À procura de palavras que dêm sentido a uma perda
Acompanhando com o coração apertado o difícil combate
do Ceolin contra o câncer, sabendo da fragilidade em que se encontrava e
temendo que ele partisse sem que eu pudesse dizer-lhe o que sentia que deveria
dizer, no início de Abril escrevi e enviei a ele uma carta que, com reverência
e respeito, dou a conhecer.
“Caríssimo
amigo e coirmão Pe. Ceolin!
Os italianos gostam muito de superlativos,
mas este, com o qual inicio esta insólita carta, não é motivado por essa
espécie de vício de linguagem. Para mim – e para tanta gente, Missionários da
Sagrada Família mas não só – dizer que o senhor é caro e precioso é muito pouco e não faz jus ao carinho que
temos pela vossa pessoa e à graça que Cristo vos concedeu de forma tão
abundante.

Li uma vez que os corpos dos mortos que
carregamos ao cemitério têm um peso proporcional às palavras que deveríamos ter
dito e não dissemos a eles enquanto viviam. Por isso vos escrevo hoje, caro Pe.

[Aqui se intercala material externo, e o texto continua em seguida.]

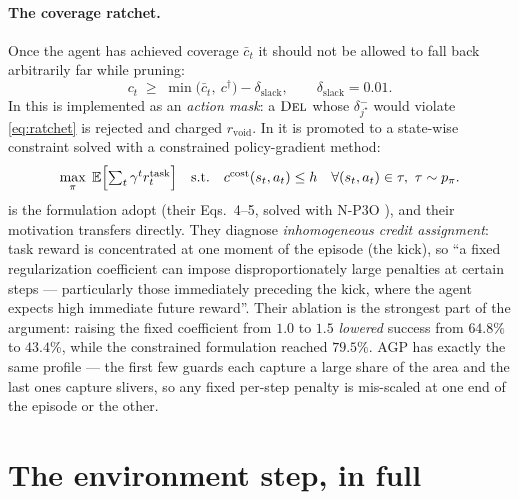 \documentclass[11pt,a4paper]{article}
\begin{document}
\paragraph{The coverage ratchet.} Once the agent has achieved coverage $\bar{c}_t$ it
should not be allowed to fall back arbitrarily far while pruning:
\begin{equation}\label{eq:ratchet}
  c_t \;\ge\; \min\bigl(\bar{c}_t,\ c^{\dagger}\bigr) - \delta_{\mathrm{slack}},
  \qquad \delta_{\mathrm{slack}} = 0.01 .
\end{equation}
In \stageII{} this is implemented as an \emph{action mask}: a $\DEL$ whose
$\delta^{-}_{j^\star}$ would violate \eqref{eq:ratchet} is rejected and charged
$r_{\mathrm{void}}$. In \stageIII{} it is promoted to a state-wise constraint solved with a
constrained policy-gradient method:
\begin{equation}\label{eq:statewise}
  \max_\pi\; \Ex\Bigl[\textstyle\sum_t \gamma^t r^{\mathrm{task}}_t\Bigr]
  \quad\text{s.t.}\quad
  c^{\mathrm{cost}}(s_t, a_t) \le h \quad \forall (s_t,a_t) \in \tau,\ \tau \sim p_\pi .
\end{equation}
 is the formulation \citet{xu2025striker} adopt (their Eqs.~4--5, solved
with N-P3O \cite{lee2023constrained}), and their motivation transfers directly. They
diagnose \emph{inhomogeneous credit assignment}: task reward is concentrated at one
moment of the episode (the kick), so ``a fixed regularization coefficient can impose
disproportionately large penalties at certain steps --- particularly those immediately
preceding the kick, where the agent expects high immediate future reward''. Their ablation
is the strongest part of the argument: raising the fixed coefficient from $1.0$ to $1.5$
\emph{lowered} success from $64.8\%$ to $43.4\%$, while the constrained formulation reached
$79.5\%$. AGP has exactly the same profile --- the first few guards each capture a large
share of the area and the last ones capture slivers, so any fixed per-step penalty is
mis-scaled at one end of the episode or the other.

\section{The environment step, in full}
\end{document}
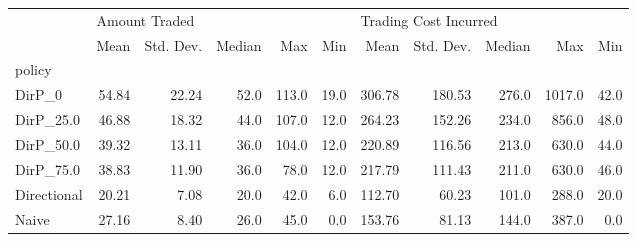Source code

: \begin{tabular}{lrrrrrrrrrr}
\toprule
{} & \multicolumn{5}{l}{Amount Traded} & \multicolumn{5}{l}{Trading Cost Incurred} \\
{} &          Mean & Std. Dev. & Median &    Max &   Min &                  Mean & Std. Dev. & Median &     Max &   Min \\
policy      &               &           &        &        &       &                       &           &        &         &       \\
\midrule
DirP\_0      &         54.84 &     22.24 &   52.0 &  113.0 &  19.0 &                306.78 &    180.53 &  276.0 &  1017.0 &  42.0 \\
DirP\_25.0   &         46.88 &     18.32 &   44.0 &  107.0 &  12.0 &                264.23 &    152.26 &  234.0 &   856.0 &  48.0 \\
DirP\_50.0   &         39.32 &     13.11 &   36.0 &  104.0 &  12.0 &                220.89 &    116.56 &  213.0 &   630.0 &  44.0 \\
DirP\_75.0   &         38.83 &     11.90 &   36.0 &   78.0 &  12.0 &                217.79 &    111.43 &  211.0 &   630.0 &  46.0 \\
Directional &         20.21 &      7.08 &   20.0 &   42.0 &   6.0 &                112.70 &     60.23 &  101.0 &   288.0 &  20.0 \\
Naive       &         27.16 &      8.40 &   26.0 &   45.0 &   0.0 &                153.76 &     81.13 &  144.0 &   387.0 &   0.0 \\
\bottomrule
\end{tabular}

Ceolin, para dizer, uma vez mais e com o limite das palavras, o bem que quero,
que muitos querem ao senhor. Prefiro vos expressar esse sentimento duas vezes,
por carta e, querendo Deus, em julho próximo, do que silenciar.
Abraão intuiu que o fruto de uma vida de
peregrino e amigo de Deus, absolutamente confiada a ele, seria uma descendência
incontável, como as estrelas do céu e a areia da praia. O senhor saberia contar
quantos são os homens e mulheres que destes à luz ou encaminhaste à Luz?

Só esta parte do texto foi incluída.